One of our apps used a linked list to represent a changelog of an object graph, somewhat similarly to Git's object store. After a few months of deployment, we got a performance issue from a client, a specific page was taking about 30 seconds to load. It turned out that normally only the last few revisions had to be queried, but on that specific cases a pathological data construction meant that over a thousand revisions were loaded from the database and had their data analyzed. Since this linked list structure is opaque, this was literally hitting the database thousands of times in a single request.
I ended up using a crude cache to memoize some of the predicates, which let us just skip directly to the revision that had to be displayed.
With the new features in the DBI backend I could simply create a table of revision containers (I would still need to store revisions in KiokuDB, because there were about 6 different revision types), on which I could do the entire operation with one select statement.
Conceptually you can consider the DBIC result set as just an object oriented collection type. It's like any other object in KiokuDB, except that its data is backed by a much smarter representation than a serialized blob, the underlying data store understands it and can query its contents easily and efficiently. The drawback is that it requires some configuration, and it can only contain objects of the same data type, but these are very reasonable limitations, after all we've been living with them for years.

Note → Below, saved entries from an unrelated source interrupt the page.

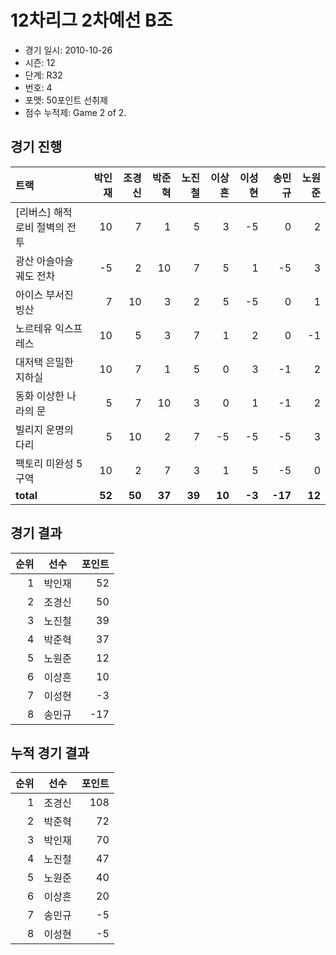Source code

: # 12차리그 2차예선 B조

- 경기 일시: 2010-10-26
- 시즌: 12
- 단계: R32
- 번호: 4
- 포맷: 50포인트 선취제
- 점수 누적제: Game 2 of 2.





## 경기 진행

| 트랙 | 박인재 | 조경신 | 박준혁 | 노진철 | 이상흔 | 이성현 | 송민규 | 노원준 |
|:---|---:|---:|---:|---:|---:|---:|---:|---:|
| [리버스] 해적 로비 절벽의 전투 | 10 | 7 | 1 | 5 | 3 | -5 | 0 | 2 |
| 광산 아슬아슬 궤도 전차 | -5 | 2 | 10 | 7 | 5 | 1 | -5 | 3 |
| 아이스 부서진 빙산 | 7 | 10 | 3 | 2 | 5 | -5 | 0 | 1 |
| 노르테유 익스프레스 | 10 | 5 | 3 | 7 | 1 | 2 | 0 | -1 |
| 대저택 은밀한 지하실 | 10 | 7 | 1 | 5 | 0 | 3 | -1 | 2 |
| 동화 이상한 나라의 문 | 5 | 7 | 10 | 3 | 0 | 1 | -1 | 2 |
| 빌리지 운명의 다리 | 5 | 10 | 2 | 7 | -5 | -5 | -5 | 3 |
| 팩토리 미완성 5구역 | 10 | 2 | 7 | 3 | 1 | 5 | -5 | 0 |
| __total__ | __52__ | __50__ | __37__ | __39__ | __10__ | __-3__ | __-17__ | __12__ |




## 경기 결과

| 순위 | 선수 | 포인트 |
|---:|:---:|---:|
| 1 | 박인재 | 52 |
| 2 | 조경신 | 50 |
| 3 | 노진철 | 39 |
| 4 | 박준혁 | 37 |
| 5 | 노원준 | 12 |
| 6 | 이상흔 | 10 |
| 7 | 이성현 | -3 |
| 8 | 송민규 | -17 |

## 누적 경기 결과

| 순위 | 선수 | 포인트 |
|---:|:---:|---:|
| 1 | 조경신 | 108 |
| 2 | 박준혁 | 72 |
| 3 | 박인재 | 70 |
| 4 | 노진철 | 47 |
| 5 | 노원준 | 40 |
| 6 | 이상흔 | 20 |
| 7 | 송민규 | -5 |
| 8 | 이성현 | -5 |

It's all a bit like writing a custom typemap entry to better represent your data to the backend. In fact, this is pretty much exactly what I did to implement the feature ;-)
This still requires making the effort to define a relational schema, but only where you need it, and only for data that make sense in a relational setting anyway. And it's probably less effort than writing a custom typemap to create a scalable/queriable collection type.
Conclusion
Though still far from perfect, I feel that this really brings KiokuDB into a new level of usefulness; you no longer need to drink the kool aid and sacrifice a powerful tool and methodology you already know.
Even though DBIC is not everyone's tool of choice and has its own drawbacks, I feel that is by far the most popular Perl ORM for a reason, which is why I chose to build on it. However, there's no reason why this approach can't be used for other backend types.
Eventually I'd like to be able to see similar typemaps emerge for other backends. For example the Redis backend could support Redis' different data types, CouchDB has design documents and views, and riak's MapReduce jobs and queries (Franck's backend is on GitHub) could all be reflected as "just objects" that can coexist with other data in a KiokuDB object graph.